In Search of the Perfect Summer Read

Many people believe that winter is the best time for reading.  Curling up on the couch with a blanket and spending the afternoon savoring a book is a fabulous way to spend those dark winter months.  But for me, the perfect season for reading is summer.  Memories of being stretched out on my bed as a girl, reading book after book; as a teen, discovering a new author just in time for days at the pool or a week at the beach; and long afternoons in the public library: that's what summer meant to me.

That hasn't changed.  With the slower pace of life that summer provides, my stack of books is calling to me. There is a lot on my virtual bookshelf right now, but what I want right now is not just any book - I want the elusive "perfect summer read."

There's a lot that goes into the criteria for the perfect book, and each person's list is different.  On my list of criteria is that the book must be enjoyable but not necessarily deep, preferably fiction, long enough to sink my teeth into, and most of all, "unputdownable."  You know what I mean - the kind of book where you look up and two hours have gone by, the kids are tugging at you asking "where's lunch?" and you find yourself daydreaming about it when you're NOT reading.  That kind of book.

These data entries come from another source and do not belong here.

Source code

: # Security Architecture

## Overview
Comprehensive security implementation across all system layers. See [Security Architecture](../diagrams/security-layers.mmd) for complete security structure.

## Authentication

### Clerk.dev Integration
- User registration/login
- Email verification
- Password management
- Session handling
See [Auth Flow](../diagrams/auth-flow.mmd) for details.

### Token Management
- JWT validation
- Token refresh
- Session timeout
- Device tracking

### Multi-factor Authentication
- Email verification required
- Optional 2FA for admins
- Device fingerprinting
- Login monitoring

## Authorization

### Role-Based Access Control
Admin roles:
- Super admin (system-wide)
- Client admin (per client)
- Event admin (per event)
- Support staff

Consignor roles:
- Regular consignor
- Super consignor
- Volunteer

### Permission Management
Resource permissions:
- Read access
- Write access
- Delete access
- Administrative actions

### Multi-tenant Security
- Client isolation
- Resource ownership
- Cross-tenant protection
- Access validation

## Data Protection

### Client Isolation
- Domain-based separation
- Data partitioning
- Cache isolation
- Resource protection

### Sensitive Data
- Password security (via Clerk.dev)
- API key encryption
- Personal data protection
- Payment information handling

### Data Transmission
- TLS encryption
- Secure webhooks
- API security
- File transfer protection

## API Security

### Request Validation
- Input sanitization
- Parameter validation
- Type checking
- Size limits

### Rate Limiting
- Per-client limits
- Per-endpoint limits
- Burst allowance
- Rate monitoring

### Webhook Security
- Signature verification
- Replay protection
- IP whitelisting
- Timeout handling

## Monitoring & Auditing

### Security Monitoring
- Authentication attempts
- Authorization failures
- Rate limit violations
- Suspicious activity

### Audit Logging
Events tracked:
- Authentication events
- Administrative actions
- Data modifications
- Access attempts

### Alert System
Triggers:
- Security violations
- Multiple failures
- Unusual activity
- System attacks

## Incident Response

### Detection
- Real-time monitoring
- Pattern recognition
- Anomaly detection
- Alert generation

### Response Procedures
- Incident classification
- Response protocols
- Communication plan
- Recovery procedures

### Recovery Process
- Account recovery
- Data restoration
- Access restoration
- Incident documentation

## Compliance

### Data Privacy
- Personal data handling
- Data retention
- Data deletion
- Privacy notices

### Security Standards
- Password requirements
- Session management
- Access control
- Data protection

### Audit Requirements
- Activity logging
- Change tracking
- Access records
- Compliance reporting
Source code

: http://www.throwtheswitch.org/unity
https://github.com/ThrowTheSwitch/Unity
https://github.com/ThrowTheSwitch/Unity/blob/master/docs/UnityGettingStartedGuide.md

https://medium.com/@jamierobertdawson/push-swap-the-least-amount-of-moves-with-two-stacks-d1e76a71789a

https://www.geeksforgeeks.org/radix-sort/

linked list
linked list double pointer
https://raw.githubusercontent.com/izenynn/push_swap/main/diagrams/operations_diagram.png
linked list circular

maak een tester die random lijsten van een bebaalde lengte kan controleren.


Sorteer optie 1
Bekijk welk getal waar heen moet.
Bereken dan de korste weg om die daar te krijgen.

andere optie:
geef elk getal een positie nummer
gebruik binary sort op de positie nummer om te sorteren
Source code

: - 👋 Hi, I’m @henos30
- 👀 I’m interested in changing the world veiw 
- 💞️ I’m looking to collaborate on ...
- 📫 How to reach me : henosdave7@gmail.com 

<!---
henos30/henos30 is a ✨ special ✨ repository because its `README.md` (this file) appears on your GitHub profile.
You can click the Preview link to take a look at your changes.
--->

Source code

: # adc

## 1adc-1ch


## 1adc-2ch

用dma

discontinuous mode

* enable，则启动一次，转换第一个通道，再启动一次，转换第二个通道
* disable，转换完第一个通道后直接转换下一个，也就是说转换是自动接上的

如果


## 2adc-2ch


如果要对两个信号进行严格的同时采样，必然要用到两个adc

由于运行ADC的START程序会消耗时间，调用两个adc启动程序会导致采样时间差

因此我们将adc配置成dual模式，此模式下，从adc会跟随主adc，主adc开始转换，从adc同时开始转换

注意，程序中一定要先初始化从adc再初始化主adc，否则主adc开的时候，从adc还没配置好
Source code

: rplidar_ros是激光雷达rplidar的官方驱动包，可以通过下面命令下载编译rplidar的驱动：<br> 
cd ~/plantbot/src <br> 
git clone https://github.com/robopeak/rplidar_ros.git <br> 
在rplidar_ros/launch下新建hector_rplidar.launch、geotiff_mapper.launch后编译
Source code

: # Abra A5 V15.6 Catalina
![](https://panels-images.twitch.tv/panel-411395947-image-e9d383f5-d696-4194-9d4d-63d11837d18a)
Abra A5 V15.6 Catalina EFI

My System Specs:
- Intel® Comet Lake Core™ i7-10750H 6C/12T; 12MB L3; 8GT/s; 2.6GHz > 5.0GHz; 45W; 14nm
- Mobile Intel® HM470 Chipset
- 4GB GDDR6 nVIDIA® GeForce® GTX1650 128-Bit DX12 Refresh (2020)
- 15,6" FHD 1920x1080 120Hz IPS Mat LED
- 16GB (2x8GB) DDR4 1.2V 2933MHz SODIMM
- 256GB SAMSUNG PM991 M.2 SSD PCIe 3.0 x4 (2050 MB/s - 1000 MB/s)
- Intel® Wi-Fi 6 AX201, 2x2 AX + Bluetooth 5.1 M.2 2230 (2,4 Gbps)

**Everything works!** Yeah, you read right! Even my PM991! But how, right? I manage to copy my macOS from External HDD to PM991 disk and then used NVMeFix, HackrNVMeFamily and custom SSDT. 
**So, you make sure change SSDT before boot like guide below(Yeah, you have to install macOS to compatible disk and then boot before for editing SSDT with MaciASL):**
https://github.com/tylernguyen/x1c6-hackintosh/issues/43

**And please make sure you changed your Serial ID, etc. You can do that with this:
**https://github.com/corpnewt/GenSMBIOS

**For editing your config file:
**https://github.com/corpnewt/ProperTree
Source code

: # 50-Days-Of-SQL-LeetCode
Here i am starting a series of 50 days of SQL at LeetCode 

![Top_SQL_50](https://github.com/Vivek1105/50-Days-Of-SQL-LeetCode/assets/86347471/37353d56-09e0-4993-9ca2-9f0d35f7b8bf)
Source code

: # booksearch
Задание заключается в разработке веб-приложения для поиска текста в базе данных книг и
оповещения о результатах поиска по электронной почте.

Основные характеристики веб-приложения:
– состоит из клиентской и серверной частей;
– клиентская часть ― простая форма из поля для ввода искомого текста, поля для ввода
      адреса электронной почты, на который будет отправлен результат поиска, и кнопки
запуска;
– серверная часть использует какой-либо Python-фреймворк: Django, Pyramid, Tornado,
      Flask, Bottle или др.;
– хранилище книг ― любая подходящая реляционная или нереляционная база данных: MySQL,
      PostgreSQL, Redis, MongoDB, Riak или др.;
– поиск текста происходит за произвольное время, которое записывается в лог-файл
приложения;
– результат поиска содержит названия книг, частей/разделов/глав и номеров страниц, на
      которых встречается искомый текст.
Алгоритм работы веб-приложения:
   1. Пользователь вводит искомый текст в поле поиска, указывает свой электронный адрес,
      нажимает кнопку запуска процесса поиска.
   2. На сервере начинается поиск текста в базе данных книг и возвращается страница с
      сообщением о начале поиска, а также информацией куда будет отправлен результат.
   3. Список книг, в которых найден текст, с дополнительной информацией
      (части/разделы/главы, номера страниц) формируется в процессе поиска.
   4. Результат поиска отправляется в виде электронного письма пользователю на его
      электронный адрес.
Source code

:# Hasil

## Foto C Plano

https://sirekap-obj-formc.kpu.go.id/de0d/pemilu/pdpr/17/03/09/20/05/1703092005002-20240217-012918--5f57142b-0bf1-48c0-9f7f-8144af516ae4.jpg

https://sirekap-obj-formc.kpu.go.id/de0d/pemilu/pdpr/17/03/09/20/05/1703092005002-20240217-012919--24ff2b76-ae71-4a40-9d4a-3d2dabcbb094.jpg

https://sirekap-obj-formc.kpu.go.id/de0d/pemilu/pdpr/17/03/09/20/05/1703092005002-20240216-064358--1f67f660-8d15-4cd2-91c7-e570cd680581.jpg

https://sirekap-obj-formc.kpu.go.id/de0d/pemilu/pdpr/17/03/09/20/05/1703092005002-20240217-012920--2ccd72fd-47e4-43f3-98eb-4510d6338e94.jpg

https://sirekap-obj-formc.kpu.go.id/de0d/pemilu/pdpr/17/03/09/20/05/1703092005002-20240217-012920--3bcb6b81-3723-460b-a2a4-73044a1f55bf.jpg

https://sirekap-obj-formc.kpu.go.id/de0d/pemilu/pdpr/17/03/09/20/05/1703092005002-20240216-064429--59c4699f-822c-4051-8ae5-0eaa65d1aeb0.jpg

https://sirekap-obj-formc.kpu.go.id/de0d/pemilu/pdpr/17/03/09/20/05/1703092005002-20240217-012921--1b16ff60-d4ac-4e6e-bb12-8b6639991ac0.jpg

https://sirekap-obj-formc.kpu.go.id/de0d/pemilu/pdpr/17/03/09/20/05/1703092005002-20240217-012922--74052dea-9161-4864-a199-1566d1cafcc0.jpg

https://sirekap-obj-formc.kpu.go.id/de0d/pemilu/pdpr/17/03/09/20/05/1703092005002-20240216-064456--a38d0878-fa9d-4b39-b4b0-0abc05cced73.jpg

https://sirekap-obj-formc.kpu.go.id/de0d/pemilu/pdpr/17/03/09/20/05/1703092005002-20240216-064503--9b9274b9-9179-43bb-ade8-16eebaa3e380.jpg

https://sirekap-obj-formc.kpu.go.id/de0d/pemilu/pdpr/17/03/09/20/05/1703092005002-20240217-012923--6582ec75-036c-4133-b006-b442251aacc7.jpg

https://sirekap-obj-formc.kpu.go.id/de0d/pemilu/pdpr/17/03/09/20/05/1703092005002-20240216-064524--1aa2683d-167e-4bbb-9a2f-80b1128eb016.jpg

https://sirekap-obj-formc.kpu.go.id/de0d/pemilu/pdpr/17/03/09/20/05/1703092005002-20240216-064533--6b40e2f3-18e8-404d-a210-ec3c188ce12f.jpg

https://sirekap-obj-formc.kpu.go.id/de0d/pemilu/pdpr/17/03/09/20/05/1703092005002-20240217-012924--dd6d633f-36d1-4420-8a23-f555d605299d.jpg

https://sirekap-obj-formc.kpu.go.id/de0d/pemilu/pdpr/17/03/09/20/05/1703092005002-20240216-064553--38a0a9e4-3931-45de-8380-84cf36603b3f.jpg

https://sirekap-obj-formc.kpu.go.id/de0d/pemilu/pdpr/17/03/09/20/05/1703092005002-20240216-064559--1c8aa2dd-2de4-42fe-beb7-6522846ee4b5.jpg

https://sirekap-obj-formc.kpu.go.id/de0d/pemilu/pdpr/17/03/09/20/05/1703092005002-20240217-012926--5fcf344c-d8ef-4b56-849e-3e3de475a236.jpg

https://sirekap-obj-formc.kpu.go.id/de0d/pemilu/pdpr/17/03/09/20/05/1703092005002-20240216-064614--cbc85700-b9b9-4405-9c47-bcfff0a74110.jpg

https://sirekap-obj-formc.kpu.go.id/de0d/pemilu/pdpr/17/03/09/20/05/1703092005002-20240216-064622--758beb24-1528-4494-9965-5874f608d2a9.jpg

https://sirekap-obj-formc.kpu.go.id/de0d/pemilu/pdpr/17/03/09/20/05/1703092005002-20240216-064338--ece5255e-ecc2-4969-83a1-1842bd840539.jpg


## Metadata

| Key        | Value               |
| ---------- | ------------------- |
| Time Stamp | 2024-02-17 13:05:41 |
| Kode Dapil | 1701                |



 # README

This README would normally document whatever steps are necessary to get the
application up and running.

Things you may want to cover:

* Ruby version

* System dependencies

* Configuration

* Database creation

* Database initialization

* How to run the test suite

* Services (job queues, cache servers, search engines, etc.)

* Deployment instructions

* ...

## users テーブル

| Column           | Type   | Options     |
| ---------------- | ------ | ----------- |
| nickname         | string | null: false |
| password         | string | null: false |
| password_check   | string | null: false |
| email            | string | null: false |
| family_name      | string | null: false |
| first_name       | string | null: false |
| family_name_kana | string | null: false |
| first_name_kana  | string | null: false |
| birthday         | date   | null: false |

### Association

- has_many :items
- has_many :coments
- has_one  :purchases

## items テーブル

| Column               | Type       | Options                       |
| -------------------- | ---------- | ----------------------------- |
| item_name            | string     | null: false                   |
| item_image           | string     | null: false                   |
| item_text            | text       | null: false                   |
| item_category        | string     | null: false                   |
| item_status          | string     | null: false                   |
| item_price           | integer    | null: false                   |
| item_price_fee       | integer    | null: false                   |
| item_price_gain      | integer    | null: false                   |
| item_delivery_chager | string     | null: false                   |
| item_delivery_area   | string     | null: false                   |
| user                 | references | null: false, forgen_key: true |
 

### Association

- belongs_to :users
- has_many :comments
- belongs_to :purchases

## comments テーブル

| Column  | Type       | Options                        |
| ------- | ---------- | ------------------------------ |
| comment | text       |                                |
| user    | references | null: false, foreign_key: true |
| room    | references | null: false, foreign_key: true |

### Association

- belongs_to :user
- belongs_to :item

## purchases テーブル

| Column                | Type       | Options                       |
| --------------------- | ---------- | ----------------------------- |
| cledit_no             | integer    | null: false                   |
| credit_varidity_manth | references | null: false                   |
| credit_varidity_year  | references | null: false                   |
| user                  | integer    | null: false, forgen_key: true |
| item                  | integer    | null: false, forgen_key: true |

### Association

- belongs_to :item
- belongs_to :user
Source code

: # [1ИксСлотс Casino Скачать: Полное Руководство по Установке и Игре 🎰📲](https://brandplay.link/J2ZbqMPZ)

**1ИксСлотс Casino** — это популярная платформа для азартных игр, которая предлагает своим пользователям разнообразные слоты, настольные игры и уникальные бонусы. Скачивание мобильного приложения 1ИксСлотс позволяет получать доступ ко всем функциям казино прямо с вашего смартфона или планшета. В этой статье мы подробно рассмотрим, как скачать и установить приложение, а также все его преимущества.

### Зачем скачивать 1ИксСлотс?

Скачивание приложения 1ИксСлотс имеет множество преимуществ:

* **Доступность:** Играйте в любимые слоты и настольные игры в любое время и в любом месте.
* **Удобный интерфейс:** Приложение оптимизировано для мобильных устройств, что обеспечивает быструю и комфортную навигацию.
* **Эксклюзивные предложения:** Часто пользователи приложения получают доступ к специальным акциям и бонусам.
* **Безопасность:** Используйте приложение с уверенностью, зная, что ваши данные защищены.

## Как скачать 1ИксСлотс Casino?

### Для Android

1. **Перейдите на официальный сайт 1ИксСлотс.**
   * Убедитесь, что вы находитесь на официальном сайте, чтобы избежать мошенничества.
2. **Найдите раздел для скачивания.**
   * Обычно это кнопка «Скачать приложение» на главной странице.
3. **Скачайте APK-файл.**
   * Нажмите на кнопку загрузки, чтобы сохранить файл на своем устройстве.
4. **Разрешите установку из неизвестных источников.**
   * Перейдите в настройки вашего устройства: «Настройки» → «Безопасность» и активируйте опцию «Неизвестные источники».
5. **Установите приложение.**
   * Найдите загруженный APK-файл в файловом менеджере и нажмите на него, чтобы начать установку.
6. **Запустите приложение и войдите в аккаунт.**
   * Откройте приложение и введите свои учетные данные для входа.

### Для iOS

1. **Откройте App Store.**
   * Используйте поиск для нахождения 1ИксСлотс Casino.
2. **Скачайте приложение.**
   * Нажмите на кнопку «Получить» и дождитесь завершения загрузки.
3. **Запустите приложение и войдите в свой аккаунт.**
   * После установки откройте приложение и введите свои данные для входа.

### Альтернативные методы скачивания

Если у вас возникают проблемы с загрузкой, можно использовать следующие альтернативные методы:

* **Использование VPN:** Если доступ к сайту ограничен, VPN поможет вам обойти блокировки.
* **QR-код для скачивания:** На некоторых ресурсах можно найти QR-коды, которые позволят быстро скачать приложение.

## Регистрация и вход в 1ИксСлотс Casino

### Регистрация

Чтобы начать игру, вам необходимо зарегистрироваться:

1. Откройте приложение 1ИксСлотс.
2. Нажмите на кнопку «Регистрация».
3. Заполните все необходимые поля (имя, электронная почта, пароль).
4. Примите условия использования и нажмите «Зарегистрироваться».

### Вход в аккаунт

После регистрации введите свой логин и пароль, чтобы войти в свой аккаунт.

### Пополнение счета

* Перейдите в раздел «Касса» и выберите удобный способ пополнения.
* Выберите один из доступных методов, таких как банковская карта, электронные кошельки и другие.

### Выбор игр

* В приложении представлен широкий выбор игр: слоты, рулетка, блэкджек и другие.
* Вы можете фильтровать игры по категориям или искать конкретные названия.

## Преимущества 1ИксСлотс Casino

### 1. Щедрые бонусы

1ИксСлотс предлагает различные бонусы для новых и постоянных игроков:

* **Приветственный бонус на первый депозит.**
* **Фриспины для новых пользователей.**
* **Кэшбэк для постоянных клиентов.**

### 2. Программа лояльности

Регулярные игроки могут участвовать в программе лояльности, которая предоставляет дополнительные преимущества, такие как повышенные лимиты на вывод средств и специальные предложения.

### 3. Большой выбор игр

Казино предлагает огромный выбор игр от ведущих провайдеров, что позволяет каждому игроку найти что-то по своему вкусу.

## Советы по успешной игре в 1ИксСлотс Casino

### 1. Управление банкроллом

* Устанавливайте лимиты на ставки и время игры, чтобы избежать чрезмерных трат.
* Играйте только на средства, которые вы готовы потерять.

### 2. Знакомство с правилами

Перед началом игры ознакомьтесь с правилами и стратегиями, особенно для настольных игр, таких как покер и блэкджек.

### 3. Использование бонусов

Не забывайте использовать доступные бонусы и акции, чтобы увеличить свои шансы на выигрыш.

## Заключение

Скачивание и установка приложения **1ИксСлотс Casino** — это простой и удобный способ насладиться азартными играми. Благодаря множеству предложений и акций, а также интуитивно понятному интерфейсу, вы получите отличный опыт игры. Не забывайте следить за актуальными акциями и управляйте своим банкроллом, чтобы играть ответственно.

My search continues.  There is a new Lisa See book due out (a sequel to Shanghai Girls, which I really enjoyed), a new Ann Patchett, and a few books which have just come into paperback, including The Passage by Joseph Cronin.  When I find that perfect book I will let you know, but I hope you will be looking too - because everyone has their very own summer read just waiting to be devoured.

Monday, May 16, 2011

Flavia de Luce: Nancy Drew, She's Not

Like every other girl I knew growing up, I was a huge Nancy Drew fan.  Nancy Drew seemed to have it all - spunk, loyalty, a quick mind, and above all, fearlessness.  She was everyone's favorite girl detective.  Now, some 60 years later, Carolyn Keene's Nancy Drew needs to make room for a different kind of sleuth - Flavia de Luce.

Flavia de Luce is the star of Alan Bradley's mystery series, which began in 2009 with The Sweetness at the Bottom of the Pie. Flavia does share many of Nancy Drew's characteristics - she's spunky, she's bright, and she doesn't mind sticking her nose in where it doesn't belong.  Most of the similarities end there.  As the youngest of three girls, Flavia spends a great deal of time tormenting her sisters, developing potions and poisons in her private laboratory and causing her sisters great discomfort.   Bradley's series is set in the English countryside in the years following World War One, but Flavia's adventures have a certain timelessness about them that could take place in any period.  With her trusty bicycle Gladys, Flavia tools around town solving mysteries and generally causing mayhem with the local police.  In the most recent novel, Flavia meets a traveling band of gypsies, and between solving old crimes and new ones, manages to outsmart the killer, the police, and her own family.

Of Bradley's series, my favorite is Flavia's first novel, The Sweetness at the Bottom of the Pie, but each of his  novels has their charm, and Red Herring is a highly enjoyable read. The mystery is fun, the violence is present but not gory, and Flavia's adventures never grow old.  Ideally, Flavia's books should be read in order, but each book stands alone.  I hope you will enjoy getting to know Flavia as I have, for she is one of the most charming detectives of the literary world today.